WKXG
- Moorhead, Mississippi; United States;
- Broadcast area: Greenwood, Mississippi
- Frequency: 92.7 MHz
- Branding: Kix 92.7

Programming
- Format: Country
- Affiliations: Fox News Radio; Compass Media Networks;

Ownership
- Owner: Delta Radio Network; (Contemporary Communications LLC);
- Sister stations: KZYQ; WBYB; WDTL; WIBT; WIQQ; WKXY; WNIX; WNLA;

History
- First air date: July 2017
- Former call signs: WMYQ (2016–2022)
- Call sign meaning: "Kix"

Technical information
- Licensing authority: FCC
- Facility ID: 198749
- Class: C3
- ERP: 8,500 watts
- HAAT: 87 meters (285 ft)
- Transmitter coordinates: 33°30′8″N 90°20′20″W﻿ / ﻿33.50222°N 90.33889°W

Links
- Public license information: Public file; LMS;
- Webcast: Listen Live
- Website: www.deltaradio.net/stations/kix927

= WKXG (FM) =

WKXG (92.7 MHz) is an FM radio station licensed to serve the community of Moorhead, Mississippi, and broadcasting to the Greenwood area. The station is owned by Delta Radio Network, through licensee Contemporary Communications LLC. It airs a country music format.

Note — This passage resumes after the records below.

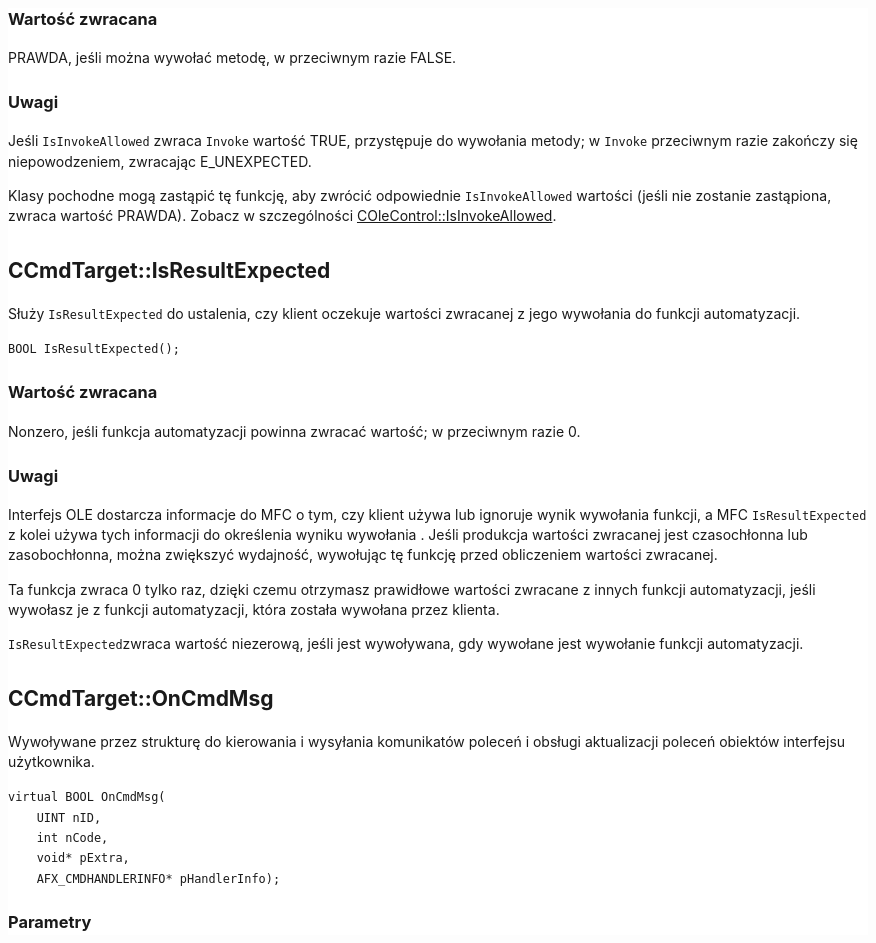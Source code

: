 ### <a name="return-value"></a>Wartość zwracana

PRAWDA, jeśli można wywołać metodę, w przeciwnym razie FALSE.

### <a name="remarks"></a>Uwagi

Jeśli `IsInvokeAllowed` zwraca `Invoke` wartość TRUE, przystępuje do wywołania metody; w `Invoke` przeciwnym razie zakończy się niepowodzeniem, zwracając E_UNEXPECTED.

Klasy pochodne mogą zastąpić tę funkcję, aby zwrócić odpowiednie `IsInvokeAllowed` wartości (jeśli nie zostanie zastąpiona, zwraca wartość PRAWDA). Zobacz w szczególności [COleControl::IsInvokeAllowed](../../mfc/reference/colecontrol-class.md#isinvokeallowed).

## <a name="ccmdtargetisresultexpected"></a><a name="isresultexpected"></a>CCmdTarget::IsResultExpected

Służy `IsResultExpected` do ustalenia, czy klient oczekuje wartości zwracanej z jego wywołania do funkcji automatyzacji.

```
BOOL IsResultExpected();
```

### <a name="return-value"></a>Wartość zwracana

Nonzero, jeśli funkcja automatyzacji powinna zwracać wartość; w przeciwnym razie 0.

### <a name="remarks"></a>Uwagi

Interfejs OLE dostarcza informacje do MFC o tym, czy klient używa lub ignoruje wynik wywołania funkcji, a MFC `IsResultExpected`z kolei używa tych informacji do określenia wyniku wywołania . Jeśli produkcja wartości zwracanej jest czasochłonna lub zasobochłonna, można zwiększyć wydajność, wywołując tę funkcję przed obliczeniem wartości zwracanej.

Ta funkcja zwraca 0 tylko raz, dzięki czemu otrzymasz prawidłowe wartości zwracane z innych funkcji automatyzacji, jeśli wywołasz je z funkcji automatyzacji, która została wywołana przez klienta.

`IsResultExpected`zwraca wartość niezerową, jeśli jest wywoływana, gdy wywołane jest wywołanie funkcji automatyzacji.

## <a name="ccmdtargetoncmdmsg"></a><a name="oncmdmsg"></a>CCmdTarget::OnCmdMsg

Wywoływane przez strukturę do kierowania i wysyłania komunikatów poleceń i obsługi aktualizacji poleceń obiektów interfejsu użytkownika.

```
virtual BOOL OnCmdMsg(
    UINT nID,
    int nCode,
    void* pExtra,
    AFX_CMDHANDLERINFO* pHandlerInfo);
```

### <a name="parameters"></a>Parametry
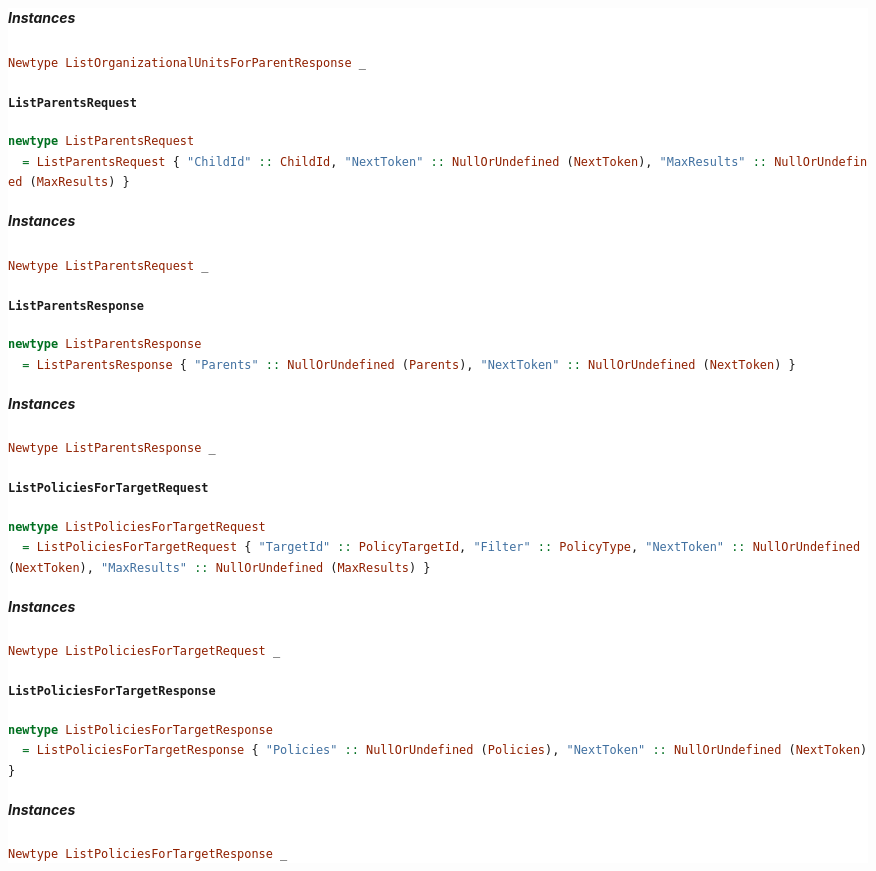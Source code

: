##### Instances
``` purescript
Newtype ListOrganizationalUnitsForParentResponse _
```

#### `ListParentsRequest`

``` purescript
newtype ListParentsRequest
  = ListParentsRequest { "ChildId" :: ChildId, "NextToken" :: NullOrUndefined (NextToken), "MaxResults" :: NullOrUndefined (MaxResults) }
```

##### Instances
``` purescript
Newtype ListParentsRequest _
```

#### `ListParentsResponse`

``` purescript
newtype ListParentsResponse
  = ListParentsResponse { "Parents" :: NullOrUndefined (Parents), "NextToken" :: NullOrUndefined (NextToken) }
```

##### Instances
``` purescript
Newtype ListParentsResponse _
```

#### `ListPoliciesForTargetRequest`

``` purescript
newtype ListPoliciesForTargetRequest
  = ListPoliciesForTargetRequest { "TargetId" :: PolicyTargetId, "Filter" :: PolicyType, "NextToken" :: NullOrUndefined (NextToken), "MaxResults" :: NullOrUndefined (MaxResults) }
```

##### Instances
``` purescript
Newtype ListPoliciesForTargetRequest _
```

#### `ListPoliciesForTargetResponse`

``` purescript
newtype ListPoliciesForTargetResponse
  = ListPoliciesForTargetResponse { "Policies" :: NullOrUndefined (Policies), "NextToken" :: NullOrUndefined (NextToken) }
```

##### Instances
``` purescript
Newtype ListPoliciesForTargetResponse _
```
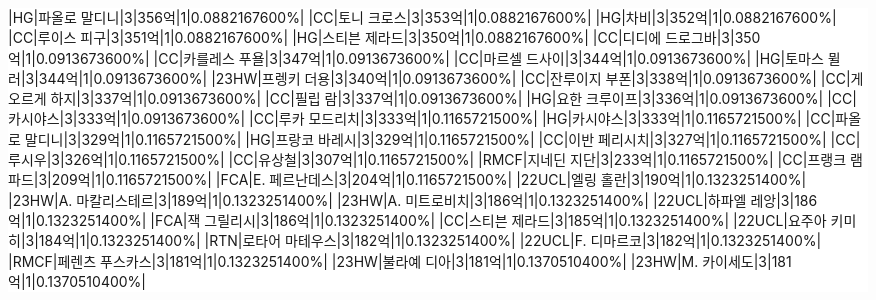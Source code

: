|HG|파올로 말디니|3|356억|1|0.0882167600%|
|CC|토니 크로스|3|353억|1|0.0882167600%|
|HG|차비|3|352억|1|0.0882167600%|
|CC|루이스 피구|3|351억|1|0.0882167600%|
|HG|스티븐 제라드|3|350억|1|0.0882167600%|
|CC|디디에 드로그바|3|350억|1|0.0913673600%|
|CC|카를레스 푸욜|3|347억|1|0.0913673600%|
|CC|마르셀 드사이|3|344억|1|0.0913673600%|
|HG|토마스 뮐러|3|344억|1|0.0913673600%|
|23HW|프렝키 더용|3|340억|1|0.0913673600%|
|CC|잔루이지 부폰|3|338억|1|0.0913673600%|
|CC|게오르게 하지|3|337억|1|0.0913673600%|
|CC|필립 람|3|337억|1|0.0913673600%|
|HG|요한 크루이프|3|336억|1|0.0913673600%|
|CC|카시야스|3|333억|1|0.0913673600%|
|CC|루카 모드리치|3|333억|1|0.1165721500%|
|HG|카시야스|3|333억|1|0.1165721500%|
|CC|파올로 말디니|3|329억|1|0.1165721500%|
|HG|프랑코 바레시|3|329억|1|0.1165721500%|
|CC|이반 페리시치|3|327억|1|0.1165721500%|
|CC|루시우|3|326억|1|0.1165721500%|
|CC|유상철|3|307억|1|0.1165721500%|
|RMCF|지네딘 지단|3|233억|1|0.1165721500%|
|CC|프랭크 램파드|3|209억|1|0.1165721500%|
|FCA|E. 페르난데스|3|204억|1|0.1165721500%|
|22UCL|엘링 홀란|3|190억|1|0.1323251400%|
|23HW|A. 마칼리스테르|3|189억|1|0.1323251400%|
|23HW|A. 미트로비치|3|186억|1|0.1323251400%|
|22UCL|하파엘 레앙|3|186억|1|0.1323251400%|
|FCA|잭 그릴리시|3|186억|1|0.1323251400%|
|CC|스티븐 제라드|3|185억|1|0.1323251400%|
|22UCL|요주아 키미히|3|184억|1|0.1323251400%|
|RTN|로타어 마테우스|3|182억|1|0.1323251400%|
|22UCL|F. 디마르코|3|182억|1|0.1323251400%|
|RMCF|페렌츠 푸스카스|3|181억|1|0.1323251400%|
|23HW|불라예 디아|3|181억|1|0.1370510400%|
|23HW|M. 카이세도|3|181억|1|0.1370510400%|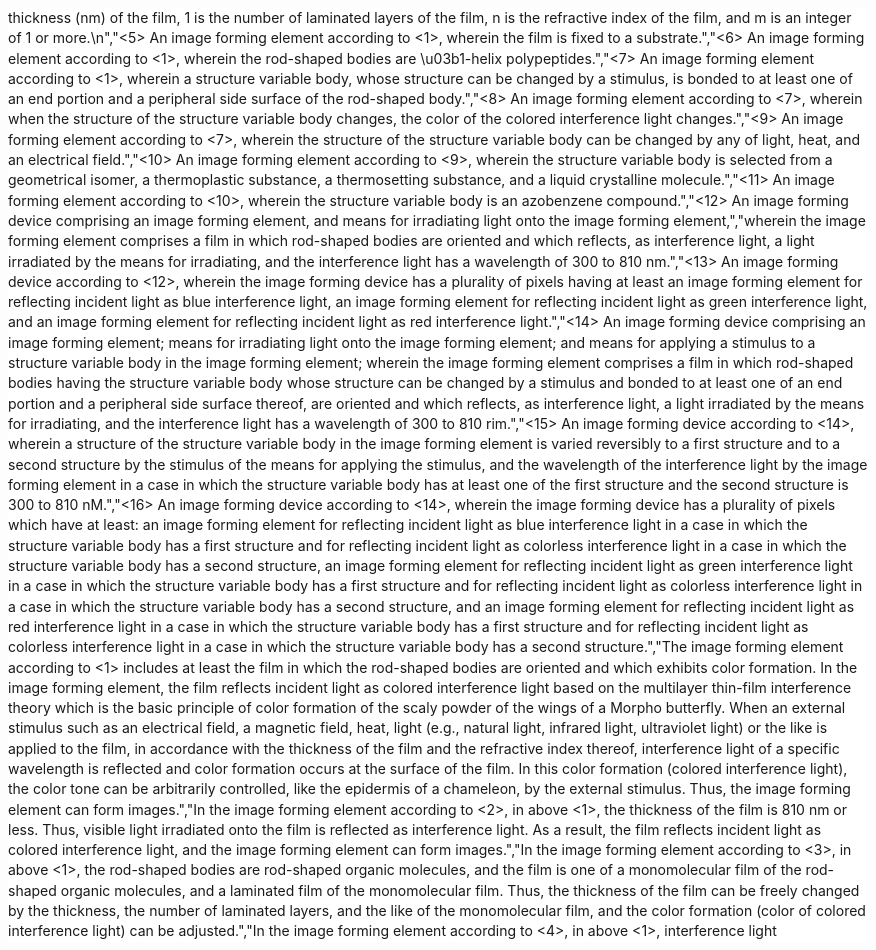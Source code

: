thickness (nm) of the film, 1 is the number of laminated layers of the film, n is the refractive index of the film, and m is an integer of 1 or more.\n","<5> An image forming element according to <1>, wherein the film is fixed to a substrate.","<6> An image forming element according to <1>, wherein the rod-shaped bodies are \u03b1-helix polypeptides.","<7> An image forming element according to <1>, wherein a structure variable body, whose structure can be changed by a stimulus, is bonded to at least one of an end portion and a peripheral side surface of the rod-shaped body.","<8> An image forming element according to <7>, wherein when the structure of the structure variable body changes, the color of the colored interference light changes.","<9> An image forming element according to <7>, wherein the structure of the structure variable body can be changed by any of light, heat, and an electrical field.","<10> An image forming element according to <9>, wherein the structure variable body is selected from a geometrical isomer, a thermoplastic substance, a thermosetting substance, and a liquid crystalline molecule.","<11> An image forming element according to <10>, wherein the structure variable body is an azobenzene compound.","<12> An image forming device comprising an image forming element, and means for irradiating light onto the image forming element,","wherein the image forming element comprises a film in which rod-shaped bodies are oriented and which reflects, as interference light, a light irradiated by the means for irradiating, and the interference light has a wavelength of 300 to 810 nm.","<13> An image forming device according to <12>, wherein the image forming device has a plurality of pixels having at least an image forming element for reflecting incident light as blue interference light, an image forming element for reflecting incident light as green interference light, and an image forming element for reflecting incident light as red interference light.","<14> An image forming device comprising an image forming element; means for irradiating light onto the image forming element; and means for applying a stimulus to a structure variable body in the image forming element; wherein the image forming element comprises a film in which rod-shaped bodies having the structure variable body whose structure can be changed by a stimulus and bonded to at least one of an end portion and a peripheral side surface thereof, are oriented and which reflects, as interference light, a light irradiated by the means for irradiating, and the interference light has a wavelength of 300 to 810 rim.","<15> An image forming device according to <14>, wherein a structure of the structure variable body in the image forming element is varied reversibly to a first structure and to a second structure by the stimulus of the means for applying the stimulus, and the wavelength of the interference light by the image forming element in a case in which the structure variable body has at least one of the first structure and the second structure is 300 to 810 nM.","<16> An image forming device according to <14>, wherein the image forming device has a plurality of pixels which have at least: an image forming element for reflecting incident light as blue interference light in a case in which the structure variable body has a first structure and for reflecting incident light as colorless interference light in a case in which the structure variable body has a second structure, an image forming element for reflecting incident light as green interference light in a case in which the structure variable body has a first structure and for reflecting incident light as colorless interference light in a case in which the structure variable body has a second structure, and an image forming element for reflecting incident light as red interference light in a case in which the structure variable body has a first structure and for reflecting incident light as colorless interference light in a case in which the structure variable body has a second structure.","The image forming element according to <1> includes at least the film in which the rod-shaped bodies are oriented and which exhibits color formation. In the image forming element, the film reflects incident light as colored interference light based on the multilayer thin-film interference theory which is the basic principle of color formation of the scaly powder of the wings of a Morpho butterfly. When an external stimulus such as an electrical field, a magnetic field, heat, light (e.g., natural light, infrared light, ultraviolet light) or the like is applied to the film, in accordance with the thickness of the film and the refractive index thereof, interference light of a specific wavelength is reflected and color formation occurs at the surface of the film. In this color formation (colored interference light), the color tone can be arbitrarily controlled, like the epidermis of a chameleon, by the external stimulus. Thus, the image forming element can form images.","In the image forming element according to <2>, in above <1>, the thickness of the film is 810 nm or less. Thus, visible light irradiated onto the film is reflected as interference light. As a result, the film reflects incident light as colored interference light, and the image forming element can form images.","In the image forming element according to <3>, in above <1>, the rod-shaped bodies are rod-shaped organic molecules, and the film is one of a monomolecular film of the rod-shaped organic molecules, and a laminated film of the monomolecular film. Thus, the thickness of the film can be freely changed by the thickness, the number of laminated layers, and the like of the monomolecular film, and the color formation (color of colored interference light) can be adjusted.","In the image forming element according to <4>, in above <1>, interference light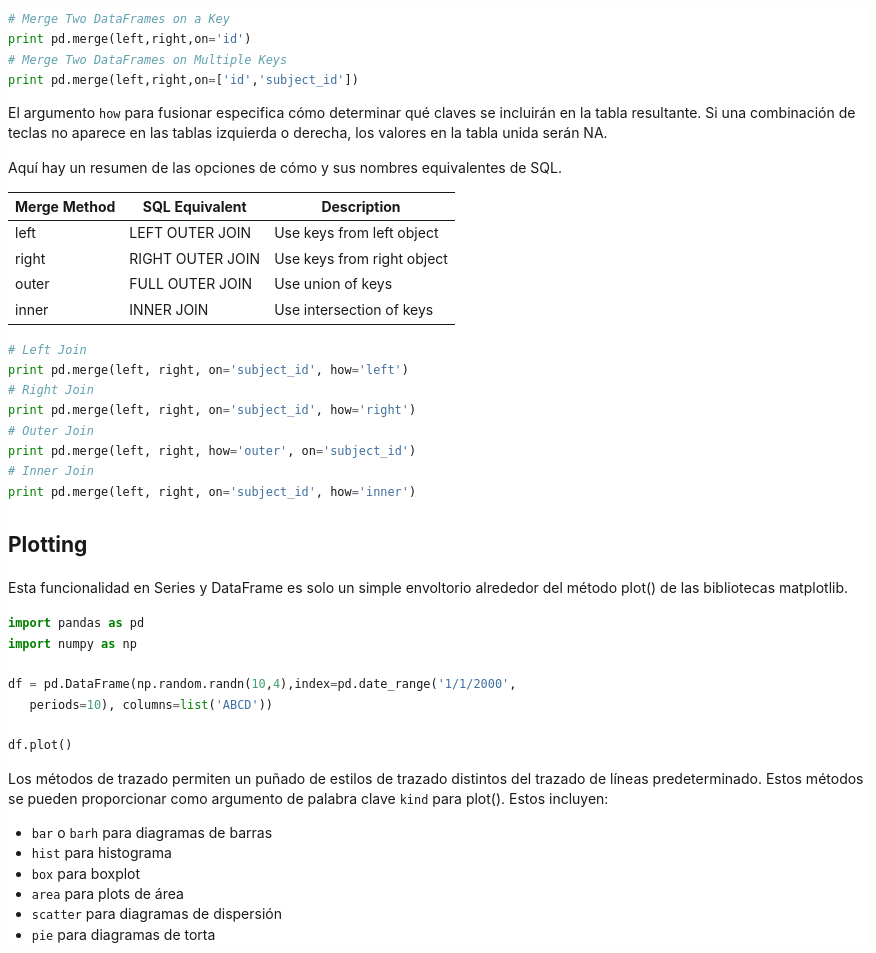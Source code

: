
 ```python
# Merge Two DataFrames on a Key
print pd.merge(left,right,on='id')
# Merge Two DataFrames on Multiple Keys
print pd.merge(left,right,on=['id','subject_id'])
```

El argumento `how` para fusionar especifica cómo determinar qué claves se incluirán en la tabla resultante. Si una combinación de teclas no aparece en las tablas izquierda o derecha, los valores en la tabla unida serán NA.

Aquí hay un resumen de las opciones de cómo y sus nombres equivalentes de SQL.

| Merge Method | SQL Equivalent   | Description                |
|--------------|------------------|----------------------------|
| left         | LEFT OUTER JOIN  | Use keys from left object  |
| right        | RIGHT OUTER JOIN | Use keys from right object |
| outer        | FULL OUTER JOIN  | Use union of keys          |
| inner        | INNER JOIN       | Use intersection of keys   |

```python
# Left Join
print pd.merge(left, right, on='subject_id', how='left')
# Right Join
print pd.merge(left, right, on='subject_id', how='right')
# Outer Join
print pd.merge(left, right, how='outer', on='subject_id')
# Inner Join
print pd.merge(left, right, on='subject_id', how='inner')
```

## Plotting

Esta funcionalidad en Series y DataFrame es solo un simple envoltorio alrededor del método plot() de las bibliotecas matplotlib.

```python
import pandas as pd
import numpy as np

df = pd.DataFrame(np.random.randn(10,4),index=pd.date_range('1/1/2000',
   periods=10), columns=list('ABCD'))

df.plot()
```

Los métodos de trazado permiten un puñado de estilos de trazado distintos del trazado de líneas predeterminado. Estos métodos se pueden proporcionar como argumento de palabra clave `kind` para plot(). Estos incluyen:

- `bar` o `barh` para diagramas de barras
- `hist` para histograma
- `box` para boxplot
- `area` para plots de área
- `scatter` para diagramas de dispersión
- `pie` para diagramas de torta
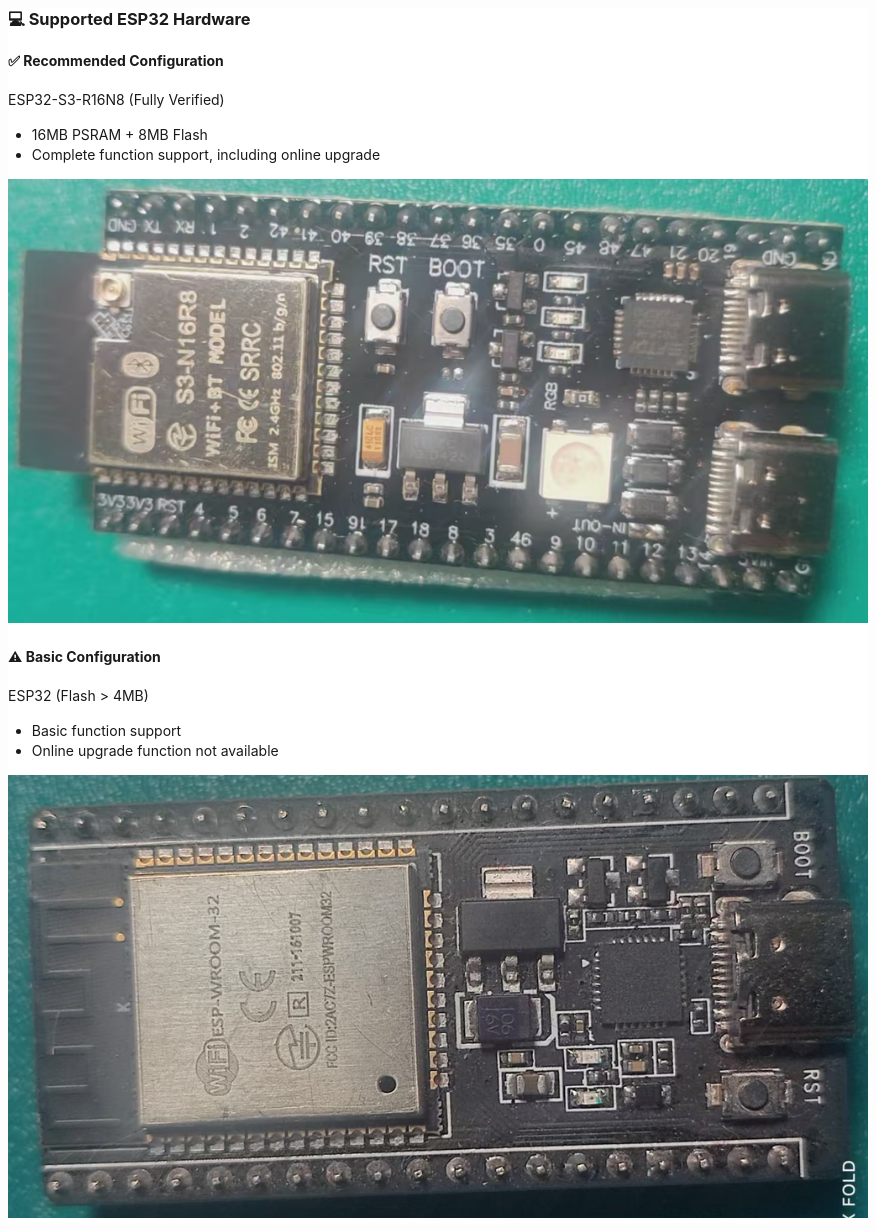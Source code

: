 ### 💻 Supported ESP32 Hardware

#### ✅ Recommended Configuration

ESP32-S3-R16N8 (Fully Verified)

- 16MB PSRAM + 8MB Flash
- Complete function support, including online upgrade

![ESP32-S3 Hardware Image](image-1.png)

#### ⚠️ Basic Configuration

ESP32 (Flash > 4MB)

- Basic function support
- Online upgrade function not available

![Firmware Version Screenshot](image-2.png)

The station was assigned the WMYQ call letters by the Federal Communications Commission on August 17, 2016. It went on the air in July 2017, sharing the "Kix" branding with WKXY in Merigold but operating separately. At launch, WMYQ also featured the only radio news department in Leflore County, along with CBS News Radio.

In 2018, the station hired David Mueller, performing under the name Stonewall Jackson, who lost a civil lawsuit for sexual assault against Taylor Swift. The move was met with significant backlash from Swift fans.

The station changed its call sign to WKXG on November 14, 2022.